Eilrechtsschutz gegen Abschiebungsandrohung bei Ablehnung des Zweitantrags als unzulässig, da ein Abschiebungsverbot vorliegt:

1. Nach Rechtsprechung der Kammer laufen Familien mit Kindern in Afghanistan landesweit Gefahr, einer unmenschlichen oder erniedrigenden Behandlung ausgesetzt zu sein (unter Bezug auf VGH Baden-Württemberg, Urteil vom 03.11.2017 - A 11 S 1704/17 - asyl.net: M25869).
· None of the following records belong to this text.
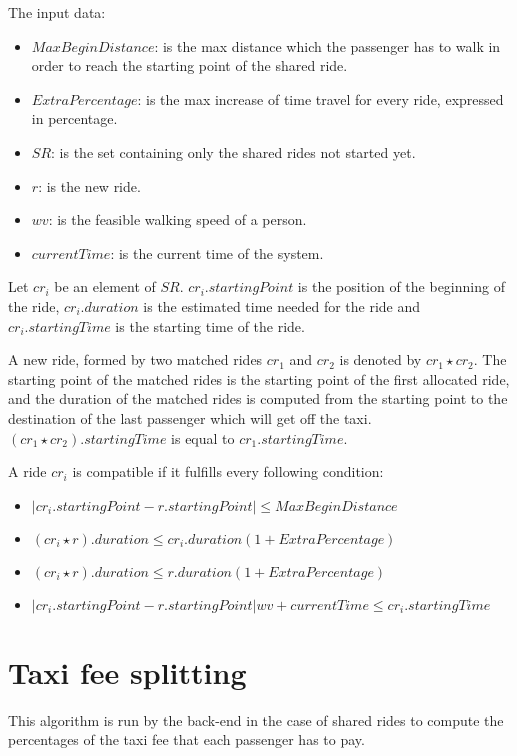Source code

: The input data:
\begin{itemize}
	\item $MaxBeginDistance$: is the max distance which the passenger has to walk in order to reach the starting point of the shared ride.
	\item $ExtraPercentage$: is the max increase of time travel for every ride, expressed in percentage.
	\item $SR$: is the set containing only the shared rides not started yet.
	\item $r$: is the new ride.
	\item $wv$: is the feasible walking speed of a person.
	\item $currentTime$: is the current time of the system.
\end{itemize}

Let $cr_i$ be an element of $SR$. $cr_i.startingPoint$ is the position of the beginning of the ride, $cr_i.duration$ is the estimated time needed for the ride and $cr_i.startingTime$ is the starting time of the ride.

A new ride, formed by two matched rides $cr_1$ and $cr_2$ is denoted by $ cr_1 \star cr_2 $. The starting point of the matched rides is the starting point of the first allocated ride, and the duration of the matched rides is computed from the starting point to the destination of the last passenger which will get off the taxi. $ (cr_1 \star cr_2).startingTime $ is equal to $cr_1.startingTime$.

A ride $cr_i$ is compatible if it fulfills every following condition:
\begin{itemize}
	\item $| cr_i.startingPoint - r.startingPoint | \leq MaxBeginDistance$
	\item $(cr_i \star r).duration  \leq cr_i.duration( 1+ ExtraPercentage)$
	\item $(cr_i \star r).duration  \leq r.duration( 1+ ExtraPercentage)$
	\item $ | cr_i.startingPoint - r.startingPoint | wv +currentTime \leq cr_i.startingTime$
\end{itemize}


\section{Taxi fee splitting}
This algorithm is run by the back-end in the case of shared rides to compute the percentages of the taxi fee that each passenger has to pay.


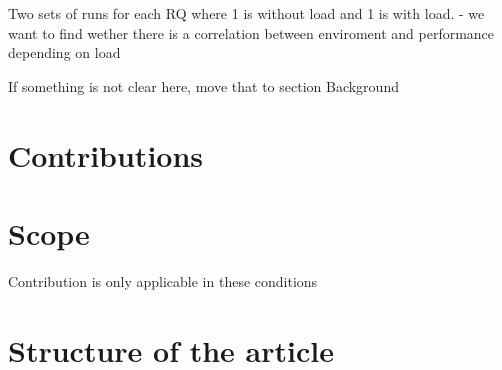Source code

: Two sets of runs for each RQ where 1 is without load and 1 is with load. 
- we want to find wether there is a correlation between enviroment and performance depending on load

If something is not clear here, move that to section Background

\section{Contributions}

\section{Scope}
Contribution is only applicable in these conditions

\section{Structure of the article}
2. Daher bestehen ernstliche Zweifel an der Rechtmäßigkeit der Abschiebungsandrohung bei Ablehnung des Zweitantrags als unzulässig (nach erfolglosem Asylverfahren in Dänemark).

(Leitsätze der Redaktion)

Schlagwörter: Unzulässigkeit, Zweitantrag, Abschiebungsandrohung, Afghanistan, Abschiebungsverbot, extreme Gefahrenlage, Existenzgrundlage, unmenschliche oder erniedrigende Behandlung, Existenzminimum, vorläufiger Rechtsschutz, Familie, Kind, Kinder,
Normen: AsylG § 36 Abs. 4, AsylG § 71a Abs. 4, AsylG § 34 Abs. 1 S. 1 Nr. 3, AufenthG § 60 Abs. 5, EMRK Art. 3,
Auszüge:

[…]

Nach der Rechtsprechung der Kammer liegen unter Berücksichtigung der zur Verfügung stehenden Erkenntnismittel ernsthafte und stichhaltige Gründe dafür vor, dass die Antragsteller als Familie mit zwei minderjährigen Kindern im Fall ihrer Abschiebung nach Afghanistan - unter Berücksichtigung des Kindeswohls und der humanitären Umstände in Afghanistan, insbesondere auch der schwierigen Erwerbsmöglichkeiten sowie der schwierigen Lage der Frauen - landesweit mit beachtlicher Wahrscheinlichkeit Gefahr liefen, aufgrund der dortigen allgemeinen Lebensbedingungen einer Art. 3 EMRK widersprechenden Behandlung ausgesetzt zu werden (Urt. v. 10.07.2017 - 3 A 1717/16 - juris; vgl. zuletzt Urt. v. 23.04.2018 - 3 A 3/17 -, n.v.).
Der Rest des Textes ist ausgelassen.